NASHVILLE, Tenn. (WTVF) — The future of a historic African American landmark in downtown Nashville in question after Metro decides not to buy the building.
The Morris Memorial Building is a 65,200-square-foot, five-story building located at 330 Martin Luther King, Jr. Boulevard. The building was designed in the mid-1920’s by one of the nation's first African American architectural firms, and housed the National Baptist Convention, which published religious materials for African-American Baptist churches.
It also listed on the National Register of Historic Places and sits on the site of a former slave market before the Civil War.
Metro was planning to buy the property for $12.8 million, but a spokesperson for Mayor John Cooper announced Friday, the Mayor decided not to finalize the deal.
“Mayor Cooper supports preservation and acknowledges the historical significance of the Morris Memorial Building,” said Spokesperson Chris Song in a statement. “The decision not to finalize a deal to purchase the building was due to our city’s current budget constraints and the lack of a determined use case for Metro. The Mayor’s Office is interested in supporting the property’s current and prospective owners in their efforts to preserve the Morris Memorial Building.”
Metro Council Member Freddie O'Connell, whose district includes the building, said he was surprised to learn Mayor Cooper decided not to purchase the building.
“I think this has been one of the chief causes of preservation in the African American community over the past year, so now I’m left in a position of ‘what now?’” said O’Connell. “I look forward to hearing from the Cooper administration about what their plans and thoughts are on this.”
O’Connell served on a committee set up by former Mayor David Briley in March of 2019 to study potential uses for the Morris Memorial Building.

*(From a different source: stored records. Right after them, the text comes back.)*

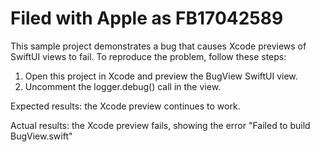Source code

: # Filed with Apple as FB17042589

This sample project demonstrates a bug that causes Xcode previews of SwiftUI views to fail. To reproduce the problem, follow these steps:

1. Open this project in Xcode and preview the BugView SwiftUI view.
2. Uncomment the logger.debug() call in the view.

Expected results: the Xcode preview continues to work.

Actual results: the Xcode preview fails, showing the error "Failed to build BugView.swift"

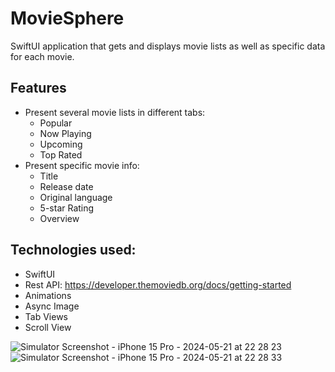 # MovieSphere

SwiftUI application that gets and displays movie lists as well as specific data for each movie.

## Features 
- Present several movie lists in different tabs: 
  * Popular
  * Now Playing 
  * Upcoming 
  * Top Rated 
- Present specific movie info:
  * Title
  * Release date
  * Original language
  * 5-star Rating
  * Overview


## Technologies used: 
- SwiftUI
- Rest API: https://developer.themoviedb.org/docs/getting-started
- Animations
- Async Image
- Tab Views
- Scroll View
  
![Simulator Screenshot - iPhone 15 Pro - 2024-05-21 at 22 28 23](https://github.com/Xan8i/MovieSphere/assets/155832469/61d07149-18b7-40af-9221-6b00ea7b40c5) ![Simulator Screenshot - iPhone 15 Pro - 2024-05-21 at 22 28 33](https://github.com/Xan8i/MovieSphere/assets/155832469/18adb4f8-03e8-4c98-bb48-bbd03c2c594d)
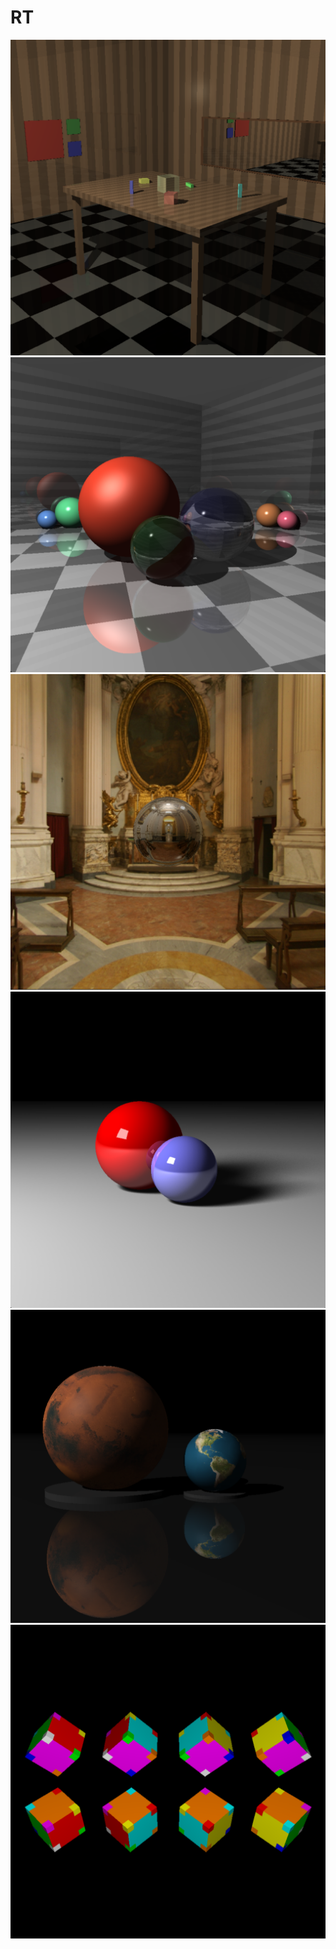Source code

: # RT

![](https://github.com/MNasybullin/RT/blob/master/screenshots/RT_1.png)
![](https://github.com/MNasybullin/RT/blob/master/screenshots/RT_2.png)
![](https://github.com/MNasybullin/RT/blob/master/screenshots/RT_3.png)
![](https://github.com/MNasybullin/RT/blob/master/screenshots/RT_4.png)
![](https://github.com/MNasybullin/RT/blob/master/screenshots/RT_5.png)
![](https://github.com/MNasybullin/RT/blob/master/screenshots/RT_6.png)
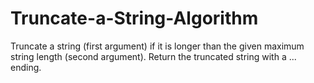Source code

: # Truncate-a-String-Algorithm
Truncate a string (first argument) if it is longer than the given maximum string length (second argument). Return the truncated string with a ... ending.

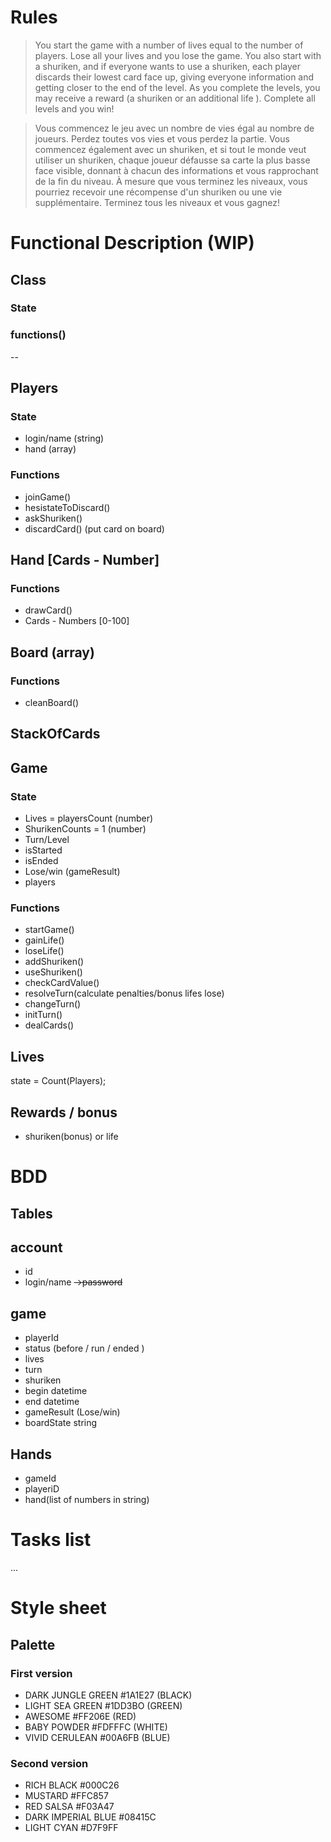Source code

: # Rules

> You start the game with a number of lives equal to the number of players. Lose all your lives and you lose the game. You also start with a shuriken, and if everyone wants to use a shuriken, each player discards their lowest card face up, giving everyone information and getting closer to the end of the level. As you complete the levels, you may receive a reward (a shuriken or an additional life ). Complete all levels and you win!

> Vous commencez le jeu avec un nombre de vies égal au nombre de joueurs. Perdez toutes vos vies et vous perdez la partie. Vous commencez également avec un shuriken, et si tout le monde veut utiliser un shuriken, chaque joueur défausse sa carte la plus basse face visible, donnant à chacun des informations et vous rapprochant de la fin du niveau. À mesure que vous terminez les niveaux, vous pourriez recevoir une récompense d'un shuriken ou une vie supplémentaire. Terminez tous les niveaux et vous gagnez!


# Functional Description (WIP)

## Class
### State
### functions()

--

## Players
### State 
- login/name (string)
- hand (array)

### Functions
- joinGame()
- hesistateToDiscard()
- askShuriken()
- discardCard() (put card on board)

## Hand [Cards - Number]

### Functions
- drawCard()
- Cards - Numbers [0-100]

## Board (array)
### Functions
- cleanBoard()

## StackOfCards

## Game 
### State 
- Lives = playersCount (number)
- ShurikenCounts = 1 (number)
- Turn/Level
- isStarted
- isEnded
- Lose/win (gameResult)
- players
### Functions
- startGame()
- gainLife()
- loseLife()
- addShuriken()
- useShuriken()
- checkCardValue()
- resolveTurn(calculate penalties/bonus lifes lose)
- changeTurn()
- initTurn()
- dealCards()

## Lives
state = Count(Players);

## Rewards / bonus
- shuriken(bonus) or life



# BDD

## Tables

## account
- id
- login/name
~~->password~~

## game
- playerId
- status (before / run / ended )
- lives
- turn
- shuriken
- begin datetime
- end datetime
- gameResult (Lose/win)
- boardState string

## Hands
- gameId
- playeriD
- hand(list of numbers in string)

# Tasks list
...

# Style sheet 

## Palette

### First version

- DARK JUNGLE GREEN #1A1E27 (BLACK)
- LIGHT SEA GREEN #1DD3BO (GREEN)
- AWESOME #FF206E (RED)
- BABY POWDER #FDFFFC (WHITE)
- VIVID CERULEAN #00A6FB (BLUE)

### Second version

- RICH BLACK #000C26
- MUSTARD #FFC857
- RED SALSA #F03A47
- DARK IMPERIAL BLUE #08415C
- LIGHT CYAN #D7F9FF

Mayor Briley had previously announced tentative plans to use Metro bond money purchase the building. The committee discussed a variety of ideas including turning the building into a museum.
The National Baptist Convention approached Metro about buying the building in 2018. A spokesperson for the group said they are still “open to exploring all options for the property.”
O’Connell said now that Metro did not go forward with buying the building, it may be harder to keep it from being torn down, but he's determined to do what he can to save it.
“I’m not as optimistic about the prospects for preservation at this point as we start the year,” said O’Connell.